For the past fourteen years I would consider myself a teacher researcher. And although I have rarely researched and collected findings for publication, and much of my research has been informal, I believe that I have conducted research as valid as any research organization. I believe that change will not come from the administration to the teacher, but that change will occur from “the inside out.” Ray makes a strong, and for many, uncomfortable point when she states…
Teacher-researchers challenge a number of assumptions underlying the traditional (positivist) paradigm in education: that research should be objective, controlled, and decontextualized; that the researcher should be distanced and uninvolved; that research is always theory-driven and must be generalizable in order to perpetuate theory building; and that knowledge and truth exist in the world and are found through research (175).
Teachers are looking for information to help them understand or better a specific learning environment. As such is the case, they will not be uninvolved or distant. They are not necessary concerned with the Bell curve, and it will often be entirely appropriate if their results do not generalize out to the entire student population. Unlike the medical profession which might test new cures on rats and monkeys, educational research is conducted with students. It can not be controlled and decontextualized. For all of these reasons teacher research is valid.

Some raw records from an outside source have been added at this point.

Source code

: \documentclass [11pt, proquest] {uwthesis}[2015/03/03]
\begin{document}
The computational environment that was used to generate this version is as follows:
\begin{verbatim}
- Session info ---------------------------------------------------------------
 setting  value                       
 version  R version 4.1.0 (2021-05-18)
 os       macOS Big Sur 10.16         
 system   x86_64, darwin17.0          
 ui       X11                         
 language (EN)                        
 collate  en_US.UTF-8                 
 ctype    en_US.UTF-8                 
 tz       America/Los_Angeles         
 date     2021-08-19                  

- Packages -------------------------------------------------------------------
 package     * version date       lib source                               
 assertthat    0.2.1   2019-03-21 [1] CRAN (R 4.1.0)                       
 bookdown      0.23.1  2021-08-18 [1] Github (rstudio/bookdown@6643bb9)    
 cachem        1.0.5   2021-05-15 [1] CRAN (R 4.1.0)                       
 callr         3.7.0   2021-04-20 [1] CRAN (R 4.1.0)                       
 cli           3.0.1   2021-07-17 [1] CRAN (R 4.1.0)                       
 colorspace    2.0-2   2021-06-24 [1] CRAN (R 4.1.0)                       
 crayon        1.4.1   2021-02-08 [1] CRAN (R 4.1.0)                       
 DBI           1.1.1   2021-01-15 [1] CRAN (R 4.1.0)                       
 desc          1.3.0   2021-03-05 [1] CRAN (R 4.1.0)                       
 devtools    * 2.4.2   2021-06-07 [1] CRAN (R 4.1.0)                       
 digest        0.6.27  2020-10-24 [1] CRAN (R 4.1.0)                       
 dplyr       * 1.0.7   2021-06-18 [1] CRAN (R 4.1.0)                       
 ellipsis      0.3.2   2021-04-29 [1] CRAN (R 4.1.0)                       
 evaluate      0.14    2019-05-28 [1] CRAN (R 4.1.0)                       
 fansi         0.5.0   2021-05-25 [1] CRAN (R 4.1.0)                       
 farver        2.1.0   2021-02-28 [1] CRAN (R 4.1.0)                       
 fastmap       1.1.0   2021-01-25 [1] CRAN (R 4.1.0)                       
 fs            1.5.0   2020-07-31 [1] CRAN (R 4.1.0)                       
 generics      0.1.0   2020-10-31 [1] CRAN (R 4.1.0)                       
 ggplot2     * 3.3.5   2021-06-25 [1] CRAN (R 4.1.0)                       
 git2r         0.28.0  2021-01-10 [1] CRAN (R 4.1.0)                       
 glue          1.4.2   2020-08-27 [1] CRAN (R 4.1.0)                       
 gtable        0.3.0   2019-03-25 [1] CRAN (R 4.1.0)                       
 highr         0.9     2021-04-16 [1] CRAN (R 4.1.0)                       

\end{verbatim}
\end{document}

Although I previously stated that teachers are researchers even if they do not know it, this “quiet revolution” can move no further until teachers realize that they must move “into a system in which they themselves are responsible for the production of knowledge (174). During this high stakes testing era in education, teachers often ask me why their expertise is ignored. I must admit that my usual reply is that it is now time to prove our knowledge. It is, after all, what we ask of our students. It is time to move from the “I just know” stage into the “I will offer proof/knowledge” stage. But as we make this transition, we need to be prepared for obtaining results which do not match what we expected. It is then that the collaborative process Ray discusses becomes so important. The need to see results or a process from varying points of view and the need to include others whose expertise differs from one’s own is essential. The power of one teacher to change education is incredible. The power of several working together is a true revolution.
Commentary #2
“Compositions from the Teacher-Research Point of View” by Ruth Ray
Tina, I admire your zeal for this movement. How true that teachers are the in-the-trenches, front-line of defense in our children’s educational survival. The Administrators are not in the classrooms five days a week with the kids-the teachers are. While it is true that the curriculum comes from the top down, the teachers are the one who “consume and disseminate it [knowledge]” (174). Ray’s article is fascinating because it sheds light on the teacher research movement that is happening in Australia, Great Britain, and the United States. I had no idea that this was happening-perhaps other Graduate students are familiar with this movement, however.
Kari, like you, I found that Ray’s article suggests that teacher research is looked down upon by the currently accepted field of university researchers. You ask, Why? I offer a different reason: the ruling ideology has to perpetuate the notion that the in-the-trenches teachers should just do their job, like good “laborers” and leave the research, “important stuff” to the Administration, the elite of society.
You are absolutely right. I found that Ruth Ray’s example when she collaborated with two other teachers proved that while each was able to identify information specific to their own students, some of the information was similar in all instances. It is these similarities that should be examined on the national scale, and everything else, that information specific to certain communities and classrooms should be dealt with by the teachers that are in those communities and classrooms, not national testing companies with their standards and generalizations. Projects like No Child Left Behind have to be replaced by high-context, qualitative research and teaching and it is the teachers in the classrooms that have to make that change happen.